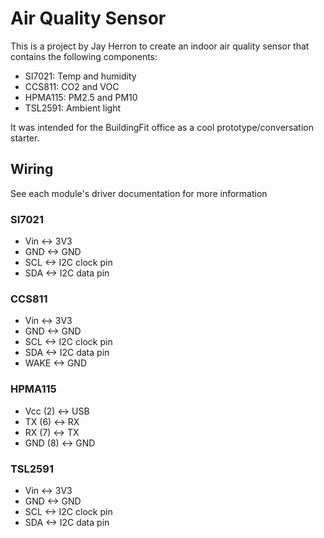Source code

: # Air Quality Sensor

This is a project by Jay Herron to create an indoor air quality sensor that contains the following components:

* SI7021: Temp and humidity
* CCS811: CO2 and VOC
* HPMA115: PM2.5 and PM10
* TSL2591: Ambient light

It was intended for the BuildingFit office as a cool prototype/conversation starter.

## Wiring

See each module's driver documentation for more information

### SI7021

* Vin <-> 3V3
* GND <-> GND
* SCL <-> I2C clock pin
* SDA <-> I2C data pin

### CCS811

* Vin <-> 3V3
* GND <-> GND
* SCL <-> I2C clock pin
* SDA <-> I2C data pin
* WAKE <-> GND

### HPMA115

* Vcc (2) <-> USB
* TX (6) <-> RX
* RX (7) <-> TX
* GND (8) <-> GND

### TSL2591

* Vin <-> 3V3
* GND <-> GND
* SCL <-> I2C clock pin
* SDA <-> I2C data pin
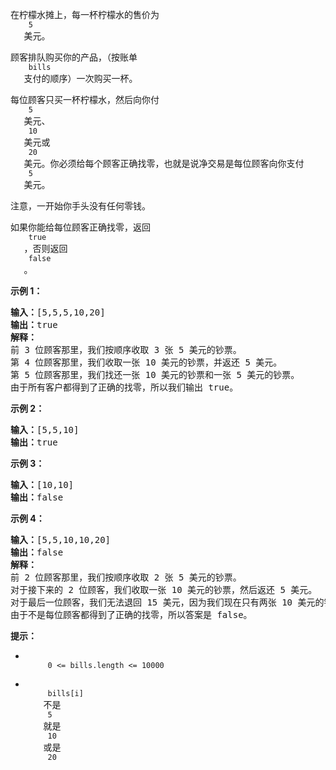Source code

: <html>
 <body>
  <p>
   在柠檬水摊上，每一杯柠檬水的售价为
   <code>
    5
   </code>
   美元。
  </p>
  <p>
   顾客排队购买你的产品，（按账单
   <code>
    bills
   </code>
   支付的顺序）一次购买一杯。
  </p>
  <p>
   每位顾客只买一杯柠檬水，然后向你付
   <code>
    5
   </code>
   美元、
   <code>
    10
   </code>
   美元或
   <code>
    20
   </code>
   美元。你必须给每个顾客正确找零，也就是说净交易是每位顾客向你支付
   <code>
    5
   </code>
   美元。
  </p>
  <p>
   注意，一开始你手头没有任何零钱。
  </p>
  <p>
   如果你能给每位顾客正确找零，返回
   <code>
    true
   </code>
   ，否则返回
   <code>
    false
   </code>
   。
  </p>
  <p>
   <strong>
    示例 1：
   </strong>
  </p>
  <pre><strong>输入：</strong>[5,5,5,10,20]
<strong>输出：</strong>true
<strong>解释：
</strong>前 3 位顾客那里，我们按顺序收取 3 张 5 美元的钞票。
第 4 位顾客那里，我们收取一张 10 美元的钞票，并返还 5 美元。
第 5 位顾客那里，我们找还一张 10 美元的钞票和一张 5 美元的钞票。
由于所有客户都得到了正确的找零，所以我们输出 true。
</pre>
  <p>
   <strong>
    示例 2：
   </strong>
  </p>
  <pre><strong>输入：</strong>[5,5,10]
<strong>输出：</strong>true
</pre>
  <p>
   <strong>
    示例 3：
   </strong>
  </p>
  <pre><strong>输入：</strong>[10,10]
<strong>输出：</strong>false
</pre>
  <p>
   <strong>
    示例 4：
   </strong>
  </p>
  <pre><strong>输入：</strong>[5,5,10,10,20]
<strong>输出：</strong>false
<strong>解释：</strong>
前 2 位顾客那里，我们按顺序收取 2 张 5 美元的钞票。
对于接下来的 2 位顾客，我们收取一张 10 美元的钞票，然后返还 5 美元。
对于最后一位顾客，我们无法退回 15 美元，因为我们现在只有两张 10 美元的钞票。
由于不是每位顾客都得到了正确的找零，所以答案是 false。
</pre>
  <p>
  </p>
  <p>
   <strong>
    提示：
   </strong>
  </p>
  <ul>
   <li>
    <code>
     0 &lt;= bills.length &lt;= 10000
    </code>
   </li>
   <li>
    <code>
     bills[i]
    </code>
    不是
    <code>
     5
    </code>
    就是
    <code>
     10
    </code>
    或是
    <code>
     20
    </code>
   </li>
  </ul>
 </body>
</html>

● **Exercise directions**
Go through the entries and return each line where the word "我们收取一张" occurs.

● **Result for this task**
第 4 位顾客那里，我们收取一张 10 美元的钞票，并返还 5 美元。
对于接下来的 2 位顾客，我们收取一张 10 美元的钞票，然后返还 5 美元。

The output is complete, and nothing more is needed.